So, the young TE Lawrence and his friend Scroggs strode past Mère Poulard with a “We both decided to leave the omelettes and do a little serious work while there…”
Not me. I am a professional tourist so I can hardly not visit a place with form as long as this. The restaurant has been here, serving its omelettes too illustrious guest, in the same way, for more than a century.
Mère Poulard’s restaurant (and small hotel) opened in 1888 - coincidentally the year of TE Lawrence’s birth - and was already well known to Parisian and English holidaymakers staying in the burgeoning resort towns like Dinard farther along the Brittany coast. Annette Poulard was originally chef for historical architect Edouard Courroyer, who was in Mont St Michel from 1873 on a commission to restore Mont St Michel for the French Department of Culture.

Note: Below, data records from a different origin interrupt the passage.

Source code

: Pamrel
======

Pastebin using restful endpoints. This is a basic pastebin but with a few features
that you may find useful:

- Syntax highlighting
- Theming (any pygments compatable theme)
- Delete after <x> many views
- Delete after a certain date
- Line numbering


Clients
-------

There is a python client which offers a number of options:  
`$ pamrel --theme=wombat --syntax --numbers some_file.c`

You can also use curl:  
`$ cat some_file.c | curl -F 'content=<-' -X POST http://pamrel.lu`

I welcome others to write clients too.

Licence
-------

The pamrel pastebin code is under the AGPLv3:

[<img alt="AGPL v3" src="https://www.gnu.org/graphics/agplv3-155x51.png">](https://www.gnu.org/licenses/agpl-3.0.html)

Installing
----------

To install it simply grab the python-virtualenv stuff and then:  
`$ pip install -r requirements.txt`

The restaurant is extremely busy when I arrive, but clearly they do a quick trade and I am told the queue will be just a few minutes – which is fortunate as it turns out, because while you wait you can see the omelettes cooking. They are prepared in the same fashion used by Mère Poulard herself, in copper pans over an open fire. A couple of men, garbed in scarlet, are hard at work around the oven, working in harmony – in such harmony that the apprentice even seems to mix the batter in time with an imaginary beat.
In just a few minutes I’m into the dining room. And the fascination and oddity of the Mont is right there to be seen. The dining room has been built right up to the rock itself, literally tacked on. An ecclesiastical arch stands before a section of blackened granite. Even so, with its tall windows, mirrors and scarlet décor, the dining room is light and bright. The walls are smothered with a record the restaurant’s history - posters exhorting Edwardian travellers to visit the region and, looking closer, photographs of their famous guests: Monet, André Malraux, Jean Cocteau.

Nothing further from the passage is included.